Medtronic called Shaprio’s suit a “rambling” attempt “to shoehorn a disparate series of allegations ... into a False Claims Act cause of action” that “does not fit.” The company says the devices were properly approved for vertebral replacement in the “thoracic and lumbar regions of the spine,” an area stretching from the upper to the lower back, but not the neck.

Medtronic says it developed the devices in “different sizes and heights to ensure a surgeon can match the implant to the patient’s anatomy.”

The company also says it did not defraud the FDA or Medicare and Medicaid.

Medtronic asks to have the suit dismissed on several grounds. These include doctors’ ability to use medical devices any way they think will help patients. Medtronic also argues that devices considered misbranded under the federal Food, Drug, and Cosmetic Act are not automatically excluded from Medicare and Medicaid reimbursements.
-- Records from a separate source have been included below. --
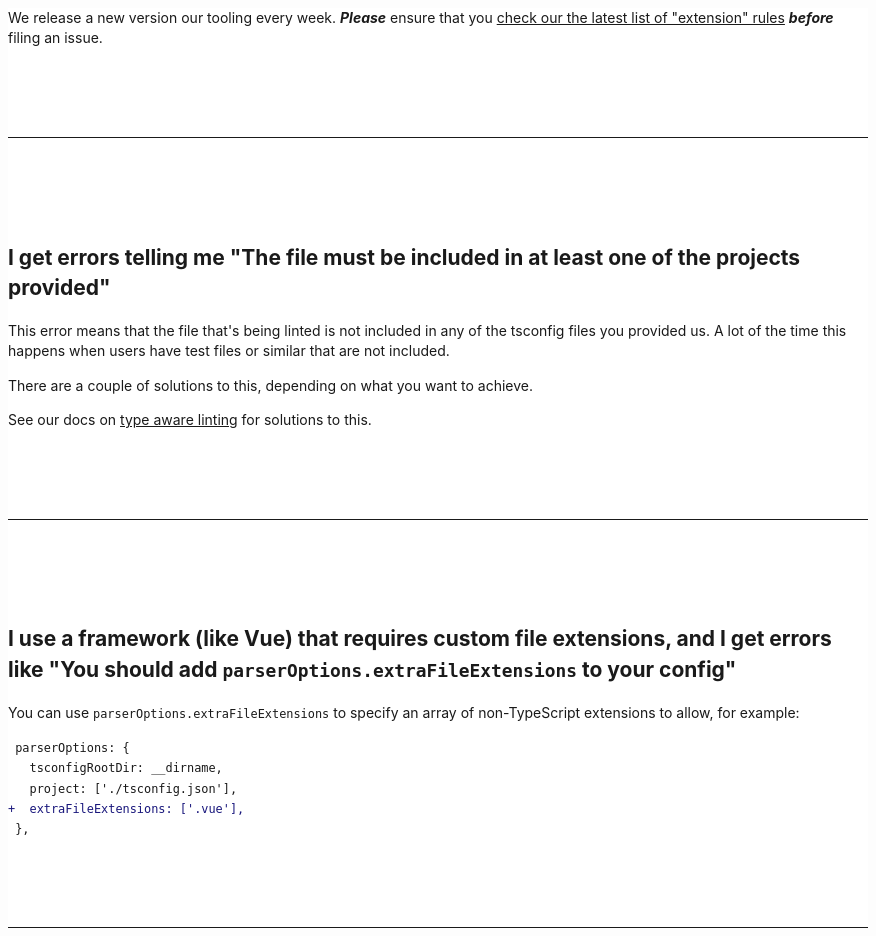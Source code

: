 We release a new version our tooling every week. **_Please_** ensure that you [check our the latest list of "extension" rules](../../../packages/eslint-plugin/README.md#extension-rules) **_before_** filing an issue.

<br />
<br />
<br />

---

<br />
<br />
<br />

## I get errors telling me "The file must be included in at least one of the projects provided"

This error means that the file that's being linted is not included in any of the tsconfig files you provided us. A lot of the time this happens when users have test files or similar that are not included.

There are a couple of solutions to this, depending on what you want to achieve.

See our docs on [type aware linting](./TYPED_LINTING.md#i-get-errors-telling-me-the-file-must-be-included-in-at-least-one-of-the-projects-provided) for solutions to this.

<br />
<br />
<br />

---

<br />
<br />
<br />

## I use a framework (like Vue) that requires custom file extensions, and I get errors like "You should add `parserOptions.extraFileExtensions` to your config"

You can use `parserOptions.extraFileExtensions` to specify an array of non-TypeScript extensions to allow, for example:

```diff
 parserOptions: {
   tsconfigRootDir: __dirname,
   project: ['./tsconfig.json'],
+  extraFileExtensions: ['.vue'],
 },
```

<br />
<br />
<br />

---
Medtronic says Shapiro failed to specify the “who, what, when, where and how of a consistent course of fraudulent conduct” and, in any event, is barred by a statute of limitations from suing.

Whitelaw believes Medtronic “has the stronger case” given the state of the law.

If the FDA does not move against Medtronic for misleading the agency, Whitelaw explained, then the argument that the device approvals are invalid will be difficult to make. Instead, there would be “approved devices with an unapproved indication.”

Eric Campbell, research director at the Mongan Institute for Health Policy at Harvard Medical School, said many companies have a strategy of pushing off-label uses of devices once they receive narrow FDA approvals.

“The marketing plan is to get something approved for any use and then market it off-label,” Campbell said. If a company gets sued, he added, it will usually have collected revenue that is many times the amount of what it eventually pays in settlements or fines.

Lisa McGiffert, who directs the Consumers Union’s Safe Patient Project, declined to take a position on Shapiro’s suit, but she said the FDA’s review system is supposed “to ensure that new medical implants do what they claim to do and don’t harm patients.”

“It is up to the court to determine whether Medtronic sidestepped that process,” McGiffert said.